Languages and data conversions.

Hi,

This is my first post to these forums, so I'm not sure its exactly the best place. If anyone can suggest a better places for the topic then I'd be very interested in hearing them. Also, I'm not sure exactly on the latest terminology so I'll explain in a bit more detail to start of what I'm attempting to do. Ok, that's the disclaimers out of the way.

I am currently designing a new programming language that is based on a non-text based representation. That is, you will need a more complex editor than just a text editor to modify the code. The programmer will be editing the AST directly. The aim of this programming language will be that everything will be stored & communicated in the same format. That includes language, the byte code, the data, etc. The language will be Object oriented with a lisp feel (closures, etc).

I know the idea of developing a programming language that is non-text based is not original. Does anyone know of any university or other projects that have developed this type of system?

The real reason for this post is that I'm interested in how this type of programming will change the semantics and basic structure of the language. An important aspect of this language will be modifying objects to become data, making objects from data, transforming data and executing data (ie transforming data to a series of instructions).

I'll show a few examples to explain what I'm talking about.

Objects to/from data
--------------------

I'll explain using a simple made up class.

class Foo {
int x;
String str;
Bar b;

int getX()
{
return x;
}
....
}

The Foo class will need to be transfered in communications, written to file etc. However, a lot of the time what is transfered is different from the data format. Lets say I have two formats:

Data FooData: { u32["x"], u8ascii["str"], BarData["b"] };
Data BasicFooData:{ u32["x"], u8ascii["str"] };

The first data FooData has all three bits of data transfered and the second one doesn't include the bar data.

One idea I've had is to create a first class function called a "cast" which allows the programmer to write a function to perform any conversions to other data structures.

Cast FooData(Foo f)
{
return (FooData f.x, f.str, f.b);
}

Cast BasicFooData(Foo f)
{
return (BasicFooData f.x, f.str);
}

And from data to Foo:

Cast Foo(FooData fd)
{
return new Foo(fd.x, fd.str, fd.b);
}

Obviously, I'm not too worried about syntax at the moment. I'm just looking for some good constructs to help the programmer out. From a java point of view these type of conversions are
usually handled by the object or by static helper methods. The idea of cast being a construct separate from the class is that it allows new data conversations to happen later.

So, what do people think of this as an addition to a language?
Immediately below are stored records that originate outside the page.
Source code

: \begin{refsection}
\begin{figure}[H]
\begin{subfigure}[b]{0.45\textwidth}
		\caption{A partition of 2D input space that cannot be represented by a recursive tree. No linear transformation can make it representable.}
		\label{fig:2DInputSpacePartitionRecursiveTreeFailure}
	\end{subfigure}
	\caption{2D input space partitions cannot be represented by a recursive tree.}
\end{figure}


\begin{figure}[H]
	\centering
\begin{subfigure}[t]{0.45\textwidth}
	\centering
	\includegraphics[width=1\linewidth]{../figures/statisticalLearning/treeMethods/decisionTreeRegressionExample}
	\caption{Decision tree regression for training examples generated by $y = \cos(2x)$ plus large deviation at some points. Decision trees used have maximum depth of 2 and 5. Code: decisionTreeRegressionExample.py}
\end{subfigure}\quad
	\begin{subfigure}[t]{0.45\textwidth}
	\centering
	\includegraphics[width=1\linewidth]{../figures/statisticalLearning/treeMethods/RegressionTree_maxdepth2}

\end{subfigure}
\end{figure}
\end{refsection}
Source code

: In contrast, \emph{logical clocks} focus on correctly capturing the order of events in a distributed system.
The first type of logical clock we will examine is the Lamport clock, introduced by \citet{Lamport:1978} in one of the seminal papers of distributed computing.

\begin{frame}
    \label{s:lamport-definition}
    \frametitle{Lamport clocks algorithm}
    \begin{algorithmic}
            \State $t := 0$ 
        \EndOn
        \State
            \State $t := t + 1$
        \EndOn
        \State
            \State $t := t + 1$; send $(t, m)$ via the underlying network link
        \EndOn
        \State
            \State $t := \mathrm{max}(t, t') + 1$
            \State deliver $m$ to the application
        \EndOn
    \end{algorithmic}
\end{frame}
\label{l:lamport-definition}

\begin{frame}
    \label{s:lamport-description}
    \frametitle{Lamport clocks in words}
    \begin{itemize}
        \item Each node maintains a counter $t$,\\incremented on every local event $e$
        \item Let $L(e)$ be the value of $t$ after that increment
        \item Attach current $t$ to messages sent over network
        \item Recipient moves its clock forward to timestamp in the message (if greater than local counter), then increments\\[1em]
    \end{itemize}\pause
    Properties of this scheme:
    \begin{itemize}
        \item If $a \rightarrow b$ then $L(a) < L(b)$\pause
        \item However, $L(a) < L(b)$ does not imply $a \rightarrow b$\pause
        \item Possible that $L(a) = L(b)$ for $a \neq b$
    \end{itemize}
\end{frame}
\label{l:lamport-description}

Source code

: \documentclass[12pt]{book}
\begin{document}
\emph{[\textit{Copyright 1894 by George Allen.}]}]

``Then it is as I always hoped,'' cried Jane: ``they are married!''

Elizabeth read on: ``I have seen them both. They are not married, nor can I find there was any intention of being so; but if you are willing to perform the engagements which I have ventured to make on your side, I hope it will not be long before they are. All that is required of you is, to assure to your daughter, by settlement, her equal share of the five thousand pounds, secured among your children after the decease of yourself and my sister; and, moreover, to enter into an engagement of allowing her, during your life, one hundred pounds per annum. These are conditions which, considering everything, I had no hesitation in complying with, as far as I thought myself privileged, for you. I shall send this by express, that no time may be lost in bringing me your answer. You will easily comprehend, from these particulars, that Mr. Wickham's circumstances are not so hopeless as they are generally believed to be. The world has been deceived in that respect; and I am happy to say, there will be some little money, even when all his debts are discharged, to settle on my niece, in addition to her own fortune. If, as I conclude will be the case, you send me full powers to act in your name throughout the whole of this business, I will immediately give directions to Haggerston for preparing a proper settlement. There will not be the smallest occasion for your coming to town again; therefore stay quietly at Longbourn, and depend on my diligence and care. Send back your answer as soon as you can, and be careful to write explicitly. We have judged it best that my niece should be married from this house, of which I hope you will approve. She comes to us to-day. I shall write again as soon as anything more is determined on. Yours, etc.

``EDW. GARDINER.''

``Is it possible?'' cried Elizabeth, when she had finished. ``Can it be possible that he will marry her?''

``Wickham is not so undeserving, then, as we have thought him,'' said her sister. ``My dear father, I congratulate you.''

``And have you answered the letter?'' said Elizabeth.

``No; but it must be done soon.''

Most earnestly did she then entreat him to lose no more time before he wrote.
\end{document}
Is this handled in other ways in other languages?

I've got some other ideas I'd like to discuss, but I'll see how this goes down first. :)

Thanks,
David.

Comment viewing options

Select your preferred way to display the comments and click "Save settings" to activate your changes.

non text based representation

editing the AST directly,Object oriented closures,
- SmallTalk does this.

Your casting technique looks very similar to c++. Is it based on it?

I haven't done C++ for a

I haven't done C++ for a long time so did a few searches to check. I think this is very close, however, in C++ you specify the function by using operator overloading on the type. eg.

class Cents  
{  
private:  
    int m_nCents;  
public:  
    ...
    operator int() { return m_nCents; }
    ...
};

The problem with this is you need to define all the casts with the class. I'd like to move that definition to outside the class but have it operate the same way. So if the above class was in a library and I created a new class, I can add the cast later. eg

class Dollar
{
  ...
};

cast Dollar(Cents c)
{
   return new Dollar(c.getCents()/100);
}

main()
{
   Cents c = new Cents( 2303 );
   Dollar d = (Dollar) c;
}

Is there another way in C++ to specify the same thing?

I'll also check out smalltalk.

Thanks,
David.

[Meta]

Instead of signing with "Thanks, David", why not change your user name to "David Ryan"?

[Meta]

Can I change the display name? I had a look, but couldn't see a way. I filled in the personal information, but that says its not shown publically. I use the userid oobles because its easy to remember on different sites. I'll leave off the "Thanks, David" in future.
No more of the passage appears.